BI Catat 10,4 Juta Pedagang Sudah Memakai QRIS

Jakarta, Gizmologi – Gubernur Bank Indonesia (BI) Perry Warjiyo menyebutkan jika 10,4 juta merchant atau pedagang sudah menggunakan Quick Response Code Indonesian Standard (QRIS). Angka pengguna QRIS ini tumbuh 120,22 persen dibanding periode tahun sebelumnya.

“Angka tersebut tumbuh 120,22 persen dibandingkan pertengahan September 2020 (year-on-year/yoy),” kata Perry usai mengumumkan Hasil Rapat Dewan Gubernur Bulan September 2021, Selasa (21/9/2021).

Perry menjelaskan, pihaknya terus mendorong akselerasi perluasan merchant QRIS, khususnya di pasar, pusat perbelanjaan, dan tempat ibadah.
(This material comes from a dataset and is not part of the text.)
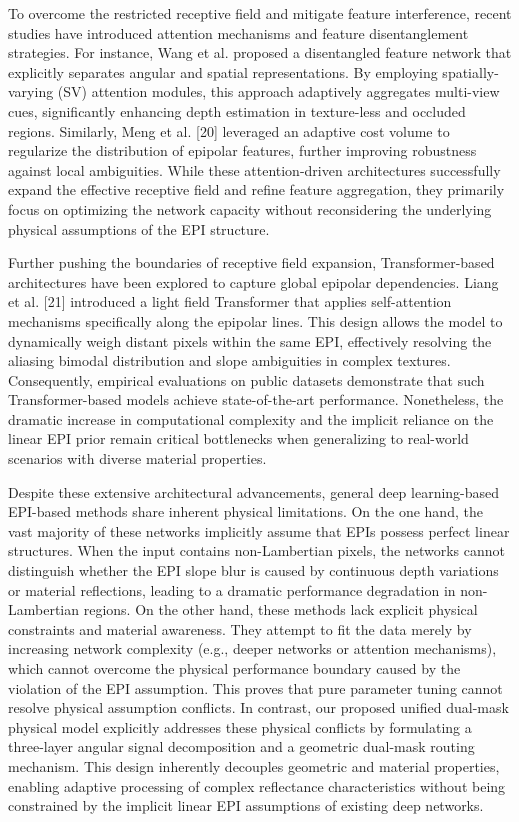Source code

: To overcome the restricted receptive field and mitigate feature interference, recent studies have introduced attention mechanisms and feature disentanglement strategies. For instance, Wang et al. proposed a disentangled feature network that explicitly separates angular and spatial representations. By employing spatially-varying (SV) attention modules, this approach adaptively aggregates multi-view cues, significantly enhancing depth estimation in texture-less and occluded regions. Similarly, Meng et al. [20] leveraged an adaptive cost volume to regularize the distribution of epipolar features, further improving robustness against local ambiguities. While these attention-driven architectures successfully expand the effective receptive field and refine feature aggregation, they primarily focus on optimizing the network capacity without reconsidering the underlying physical assumptions of the EPI structure.

Further pushing the boundaries of receptive field expansion, Transformer-based architectures have been explored to capture global epipolar dependencies. Liang et al. [21] introduced a light field Transformer that applies self-attention mechanisms specifically along the epipolar lines. This design allows the model to dynamically weigh distant pixels within the same EPI, effectively resolving the aliasing bimodal distribution and slope ambiguities in complex textures. Consequently, empirical evaluations on public datasets demonstrate that such Transformer-based models achieve state-of-the-art performance. Nonetheless, the dramatic increase in computational complexity and the implicit reliance on the linear EPI prior remain critical bottlenecks when generalizing to real-world scenarios with diverse material properties.

Despite these extensive architectural advancements, general deep learning-based EPI-based methods share inherent physical limitations. On the one hand, the vast majority of these networks implicitly assume that EPIs possess perfect linear structures. When the input contains non-Lambertian pixels, the networks cannot distinguish whether the EPI slope blur is caused by continuous depth variations or material reflections, leading to a dramatic performance degradation in non-Lambertian regions. On the other hand, these methods lack explicit physical constraints and material awareness. They attempt to fit the data merely by increasing network complexity (e.g., deeper networks or attention mechanisms), which cannot overcome the physical performance boundary caused by the violation of the EPI assumption. This proves that pure parameter tuning cannot resolve physical assumption conflicts. In contrast, our proposed unified dual-mask physical model explicitly addresses these physical conflicts by formulating a three-layer angular signal decomposition and a geometric dual-mask routing mechanism. This design inherently decouples geometric and material properties, enabling adaptive processing of complex reflectance characteristics without being constrained by the implicit linear EPI assumptions of existing deep networks.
Hal tersebut merupakan salah satu langkah meningkatkan integrasi ekosistem ekonomi dan keuangan digital, sekaligus mendukung protokol kesehatan.
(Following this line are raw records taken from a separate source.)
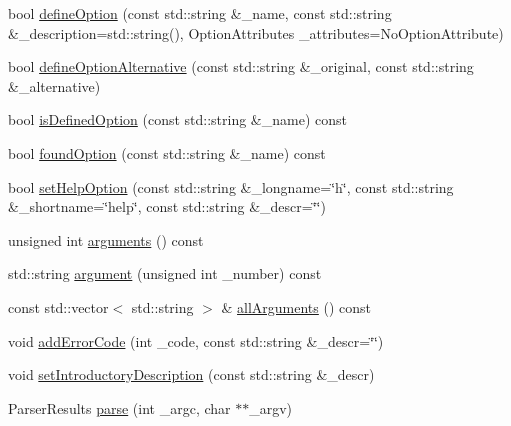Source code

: \begin{DoxyCompactItemize}
\item 
bool \hyperlink{class_command_line_processing_1_1_argv_parser_ab0194879d739c6e14afaa5c810f2bcf2}{define\-Option} (const std\-::string \&\-\_\-name, const std\-::string \&\-\_\-description=std\-::string(), Option\-Attributes \-\_\-attributes=No\-Option\-Attribute)
\item 
bool \hyperlink{class_command_line_processing_1_1_argv_parser_afd327b1fa074f9054180ffe67cb39591}{define\-Option\-Alternative} (const std\-::string \&\-\_\-original, const std\-::string \&\-\_\-alternative)
\item 
bool \hyperlink{class_command_line_processing_1_1_argv_parser_aff6f41358d5e0f4f2a3eb83069a1e4eb}{is\-Defined\-Option} (const std\-::string \&\-\_\-name) const 
\item 
bool \hyperlink{class_command_line_processing_1_1_argv_parser_aee7ea44fd5f1caac3f96915a483fbe77}{found\-Option} (const std\-::string \&\-\_\-name) const 
\item 
bool \hyperlink{class_command_line_processing_1_1_argv_parser_a3c8f22197ce39d35655195b6d34ee2e1}{set\-Help\-Option} (const std\-::string \&\-\_\-longname=\char`\"{}h\char`\"{}, const std\-::string \&\-\_\-shortname=\char`\"{}help\char`\"{}, const std\-::string \&\-\_\-descr=\char`\"{}\char`\"{})
\item 
unsigned int \hyperlink{class_command_line_processing_1_1_argv_parser_ac982ebf837b576898661c0bfeeb487ec}{arguments} () const 
\item 
std\-::string \hyperlink{class_command_line_processing_1_1_argv_parser_a1cbefd19d4c8c62a203d1a1922960331}{argument} (unsigned int \-\_\-number) const 
\item 
const std\-::vector$<$ std\-::string $>$ \& \hyperlink{class_command_line_processing_1_1_argv_parser_a59bfb6a90912a429100a6e05a6544b36}{all\-Arguments} () const 
\item 
void \hyperlink{class_command_line_processing_1_1_argv_parser_ad0150ccee56870979c638be0dbb1ceb9}{add\-Error\-Code} (int \-\_\-code, const std\-::string \&\-\_\-descr=\char`\"{}\char`\"{})
\item 
void \hyperlink{class_command_line_processing_1_1_argv_parser_a2e94bfc66abdfc54fb506c75c3ce919c}{set\-Introductory\-Description} (const std\-::string \&\-\_\-descr)
\item 
Parser\-Results \hyperlink{class_command_line_processing_1_1_argv_parser_a1a3306fa666ee4619ecd5dfcfb2bd7ba}{parse} (int \-\_\-argc, char $\ast$$\ast$\-\_\-argv)
$$
\end{DoxyCompactItemize}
Perry menuturkan transaksi ekonomi dan keuangan digital pada Agustus 2021 memang terus meningkat, sejalan dengan akseptasi dan preferensi masyarakat untuk berbelanja daring, perluasan pembayaran digital, dan akselerasi digital banking.

“BI terus memperkuat integrasi ekosistem ekonomi keuangan digital (EKD) melalui penguatan kebijakan sistem pembayaran,” ucap dia.

Selain itu, ia menegaskan pihaknya terus memperkuat koordinasi kebijakan dengan otoritas terkait dalam mengakselerasi transaksi keuangan dan ekonomi digital. BI mengatakan bahwa jumlah pengguna QRIS didominasi oleh pelaku Usaha Mikro, Kecil, dan Menengah (UMKM).

QRIS sendiri merupakan inisiatif Bank Indonesia untuk mempercepat digitalisasi retail payment. Selain itu teknologi ini juga mempermudah pembayaran belanja ritel secara langsung dan membantu pelaku usaha mencatat berapa banyak dagangan yang terjual.